Het werden twee zeer zinnelijke wezentjes: wat Morriën beschreef, verzinnelijkte altijd langzaam. Het moet hem bijna pijn hebben gedaan ze in de pan te leggen. Het klaarmaken en het bakken werden met een uiterst trage precisie, haast met een ingehouden lyriek, genoteerd, een heel verfijnde handeling, die misschien toewijding aan het leven verried.

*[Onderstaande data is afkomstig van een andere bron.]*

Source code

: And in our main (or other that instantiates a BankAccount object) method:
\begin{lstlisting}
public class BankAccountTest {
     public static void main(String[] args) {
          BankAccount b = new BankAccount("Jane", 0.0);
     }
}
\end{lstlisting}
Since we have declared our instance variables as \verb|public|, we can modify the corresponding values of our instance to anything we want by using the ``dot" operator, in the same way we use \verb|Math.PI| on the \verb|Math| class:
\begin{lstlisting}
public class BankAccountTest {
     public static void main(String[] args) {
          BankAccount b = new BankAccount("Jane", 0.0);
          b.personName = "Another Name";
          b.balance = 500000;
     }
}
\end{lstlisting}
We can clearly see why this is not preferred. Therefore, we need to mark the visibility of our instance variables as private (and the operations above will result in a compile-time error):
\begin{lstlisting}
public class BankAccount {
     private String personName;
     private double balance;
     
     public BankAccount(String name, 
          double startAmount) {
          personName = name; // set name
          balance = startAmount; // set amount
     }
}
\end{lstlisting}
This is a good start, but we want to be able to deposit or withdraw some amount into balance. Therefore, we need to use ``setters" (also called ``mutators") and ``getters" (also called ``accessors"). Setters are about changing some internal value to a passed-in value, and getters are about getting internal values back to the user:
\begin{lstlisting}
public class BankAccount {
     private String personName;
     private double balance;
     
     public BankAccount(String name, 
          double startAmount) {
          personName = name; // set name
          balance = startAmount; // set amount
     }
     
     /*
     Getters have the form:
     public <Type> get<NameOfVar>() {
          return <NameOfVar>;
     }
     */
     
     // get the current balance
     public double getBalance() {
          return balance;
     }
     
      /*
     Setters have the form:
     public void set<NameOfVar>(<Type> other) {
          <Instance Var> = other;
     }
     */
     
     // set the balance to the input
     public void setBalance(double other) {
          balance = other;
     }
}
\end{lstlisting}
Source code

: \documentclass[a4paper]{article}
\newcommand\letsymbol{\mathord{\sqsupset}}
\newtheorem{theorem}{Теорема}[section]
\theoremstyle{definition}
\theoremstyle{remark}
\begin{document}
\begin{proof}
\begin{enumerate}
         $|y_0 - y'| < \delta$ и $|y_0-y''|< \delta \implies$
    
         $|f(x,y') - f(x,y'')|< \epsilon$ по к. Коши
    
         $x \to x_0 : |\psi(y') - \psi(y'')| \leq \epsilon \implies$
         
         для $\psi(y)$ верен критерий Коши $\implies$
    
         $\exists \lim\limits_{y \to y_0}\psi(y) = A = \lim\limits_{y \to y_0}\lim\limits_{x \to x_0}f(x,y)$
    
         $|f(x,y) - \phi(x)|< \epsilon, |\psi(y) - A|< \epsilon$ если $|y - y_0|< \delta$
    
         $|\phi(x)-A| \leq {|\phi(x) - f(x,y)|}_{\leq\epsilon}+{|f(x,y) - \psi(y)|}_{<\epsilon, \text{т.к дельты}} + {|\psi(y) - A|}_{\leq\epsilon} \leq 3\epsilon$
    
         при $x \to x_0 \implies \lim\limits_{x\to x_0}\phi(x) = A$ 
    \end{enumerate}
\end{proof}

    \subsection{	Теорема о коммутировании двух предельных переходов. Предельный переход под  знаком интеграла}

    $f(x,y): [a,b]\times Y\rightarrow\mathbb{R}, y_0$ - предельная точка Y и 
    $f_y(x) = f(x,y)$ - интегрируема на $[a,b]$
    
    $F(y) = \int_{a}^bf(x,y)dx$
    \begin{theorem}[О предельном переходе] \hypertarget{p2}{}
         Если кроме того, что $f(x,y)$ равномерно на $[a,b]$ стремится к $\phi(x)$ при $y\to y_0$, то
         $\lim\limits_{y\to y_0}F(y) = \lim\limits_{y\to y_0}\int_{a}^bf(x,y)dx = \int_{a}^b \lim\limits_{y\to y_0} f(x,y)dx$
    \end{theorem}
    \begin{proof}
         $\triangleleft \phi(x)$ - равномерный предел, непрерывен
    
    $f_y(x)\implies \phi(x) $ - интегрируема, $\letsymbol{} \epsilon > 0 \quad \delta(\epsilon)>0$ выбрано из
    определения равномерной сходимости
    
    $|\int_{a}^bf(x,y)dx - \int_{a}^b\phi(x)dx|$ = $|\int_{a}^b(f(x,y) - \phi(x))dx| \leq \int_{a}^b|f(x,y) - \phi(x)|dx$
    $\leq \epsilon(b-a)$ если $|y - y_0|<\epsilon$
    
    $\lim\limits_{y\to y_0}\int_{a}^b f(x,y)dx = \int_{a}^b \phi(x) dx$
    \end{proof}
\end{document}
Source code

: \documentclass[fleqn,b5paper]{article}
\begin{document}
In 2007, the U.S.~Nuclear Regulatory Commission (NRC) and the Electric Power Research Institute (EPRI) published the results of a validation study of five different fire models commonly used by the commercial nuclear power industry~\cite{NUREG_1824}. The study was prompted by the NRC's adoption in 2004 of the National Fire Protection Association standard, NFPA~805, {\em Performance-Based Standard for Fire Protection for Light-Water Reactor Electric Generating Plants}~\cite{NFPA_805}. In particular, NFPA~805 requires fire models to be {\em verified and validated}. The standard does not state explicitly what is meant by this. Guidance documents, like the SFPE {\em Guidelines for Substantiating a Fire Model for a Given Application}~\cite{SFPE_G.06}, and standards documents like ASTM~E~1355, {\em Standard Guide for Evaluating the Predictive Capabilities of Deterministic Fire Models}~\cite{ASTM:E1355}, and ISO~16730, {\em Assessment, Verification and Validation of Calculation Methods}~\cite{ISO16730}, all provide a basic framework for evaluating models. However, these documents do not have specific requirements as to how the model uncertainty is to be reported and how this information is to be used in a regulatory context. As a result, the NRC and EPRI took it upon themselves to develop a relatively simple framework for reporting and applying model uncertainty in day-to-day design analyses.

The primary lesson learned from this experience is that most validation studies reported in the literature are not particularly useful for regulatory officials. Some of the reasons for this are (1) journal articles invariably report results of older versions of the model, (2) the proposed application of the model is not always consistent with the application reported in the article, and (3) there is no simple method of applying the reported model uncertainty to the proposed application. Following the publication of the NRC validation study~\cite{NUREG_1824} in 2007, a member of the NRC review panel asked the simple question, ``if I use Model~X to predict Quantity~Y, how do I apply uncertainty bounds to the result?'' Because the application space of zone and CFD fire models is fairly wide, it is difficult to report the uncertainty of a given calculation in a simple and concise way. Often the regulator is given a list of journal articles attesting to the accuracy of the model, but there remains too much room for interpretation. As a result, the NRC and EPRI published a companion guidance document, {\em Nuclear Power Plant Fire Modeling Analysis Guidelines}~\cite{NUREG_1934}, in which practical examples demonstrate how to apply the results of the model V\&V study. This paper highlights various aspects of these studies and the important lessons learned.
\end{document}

De twee visjes kregen een eer en een aandacht die geen enkel visje ooit heeft gehad. Hier werd niet over koken geschreven, maar over een kleine reeks intieme handelingen tussen man en bakvis. Ik denk dat hij de visjes met een even trage precisie in de winkel heeft uitgezocht. De dichter nam voor het kleinste de tijd, zeker als de kijker die hij was en die zich ook in de keuken verried.

(..)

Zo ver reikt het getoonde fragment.